Plus que tout autre sujet, celui de la culture, de l’inconscient et de la conscience nationale parait le plus fondamental, car c’est en démêlant les schémas inconscients de l’aliénation culturelle que les individus pourront aspirer à un monde où peut-être ils ne seraient plus des esclaves de telle ou telle minorité. Il est très courant de nos jours d’entendre des soi-disant intellectuels autant occidentalisés qu’ ‘arabisés’  (il y a bien sur des variantes entre ces deux pôles) savoir ce qu’est que la culture, les coutumes, la religion, et pire encore, comment ca devrait être pour tout le monde. Fanon met le doigt sur un aspect fondamental : si on ne vit pas les transformations avec les masses pendant les révoltes et les révolutions, on aura du mal à comprendre les changements culturels qui se font tous les jours. En d’autres termes, si on ne vit pas soi-même des déchirures, des ruptures, des remises en question, de la violence etc, vécus en lien avec les événements plus larges, on aura tendance à penser que la culture est ce bloc monolithique qui traverse le temps et l’histoire.
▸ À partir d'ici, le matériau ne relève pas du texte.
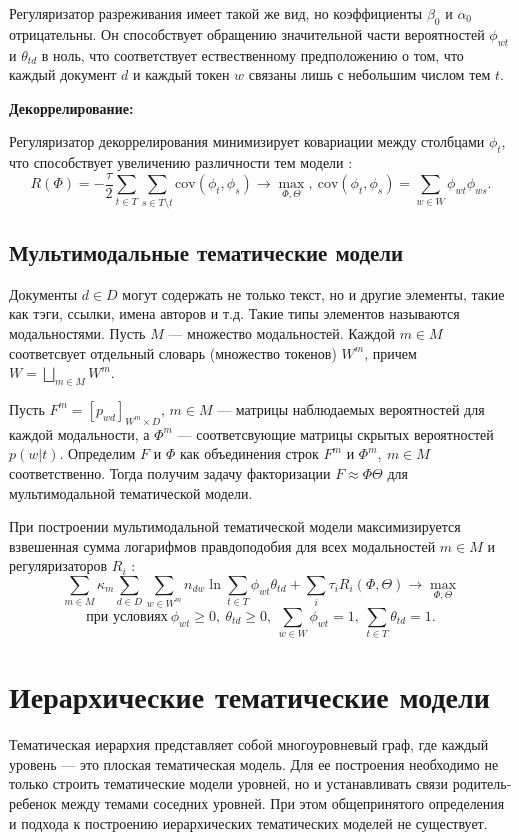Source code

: Регуляризатор разреживания имеет такой же вид, но коэффициенты $\beta_0$ и $\alpha_0$ отрицательны. Он способствует обращению значительной части вероятностей $\phi_{wt}$ и $\theta_{td}$ в ноль, что соответствует ествественному предположению о том, что каждый документ $d$ и каждый токен $w$ связаны лишь с небольшим числом тем $t$.


\textbf{Декоррелирование:}

Регуляризатор декоррелирования минимизирует ковариации между столбцами $\phi_{t}$, что способствует увеличению различности тем модели \cite{ARTM4}:
$$ R(\Phi) = -\dfrac{\tau}{2}\sum_{t \in T}\sum_{s \in T\setminus t} \text{cov}(\phi_t, \phi_s) \rightarrow 
\max\limits_{\Phi, \Theta}, \  \text{cov}(\phi_t, \phi_s) = \sum_{w \in W}\phi_{wt}\phi_{ws}.$$

\subsection{Мультимодальные тематические модели}
Документы $d \in D$ могут содержать не только текст, но и другие элементы, такие как тэги, ссылки, имена авторов и т.д. Такие типы элементов называются модальностями. Пусть $M$ --- множество модальностей. Каждой $m \in M$ соответсвует отдельный словарь (множество токенов)  $W^m$, причем $W = \bigsqcup\limits_{m \in M} W^m $.

Пусть $F^m=[p_{wd}]_{W^m \times D}$, $m \in M$ --- матрицы наблюдаемых вероятностей для каждой модальности, а $\Phi^m$ --- соответсвующие матрицы скрытых вероятностей $p(w|t)$. Определим $F$ и $\Phi$ как объединения строк $F^m$ и $\Phi^m, \ m \in M$ соответственно. Тогда получим задачу факторизации $F \approx \Phi \Theta$ для мультимодальной тематической модели.

При построении мультимодальной тематической модели максимизируется взвешенная сумма логарифмов правдоподобия для всех модальностей $m \in M$ и регуляризаторов $R_i$ \cite{ARTM4}: 
$$ \sum\limits_{m \in M} \kappa_m \sum\limits_{d \in D} \sum\limits_{w \in W^m} n_{dw} \ln{\sum\limits_{t \in T} \phi_{wt}\theta_{td}} + \sum_{i} \tau_i R_i(\Phi, \Theta) \rightarrow 
\max\limits_{\Phi, \Theta}$$
$$ \text{при условиях}  \ \phi_{wt} \geq 0, \ \theta_{td} \geq 0,\ \sum\limits_{w \in W} \phi_{wt} = 1, \ \sum\limits_{t \in T} \theta_{td} = 1.$$




\section{Иерархические тематические модели}
Тематическая иерархия представляет собой многоуровневый граф, где каждый уровень --- это плоская тематическая модель. Для ее построения необходимо не только строить тематические модели уровней, но и устанавливать связи родитель-ребенок между темами соседних уровней. При этом общепринятого определения и подхода к построению иерархических тематических моделей не существует.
Étant donné que l’élite a le monopole du pouvoir de transmission de l’information et des idées soit à travers les média, soit à travers les institutions en place (système éducatif, économique, celui de la santé, les institutions religieuses), elle essaiera d’imposer sa vision de la culture nationale, son projet pour le futur de toute la nation. Un beau projet utopique destiné à rencontrer sans cesse des résistances…

La culture s’est métamorphosée après les invasions (colonisation?) puniques, les invasions (colonisation?) arabes, la colonisation turque, française, etc, et même depuis le 14 Janvier 2011! Ne l’oublions pas.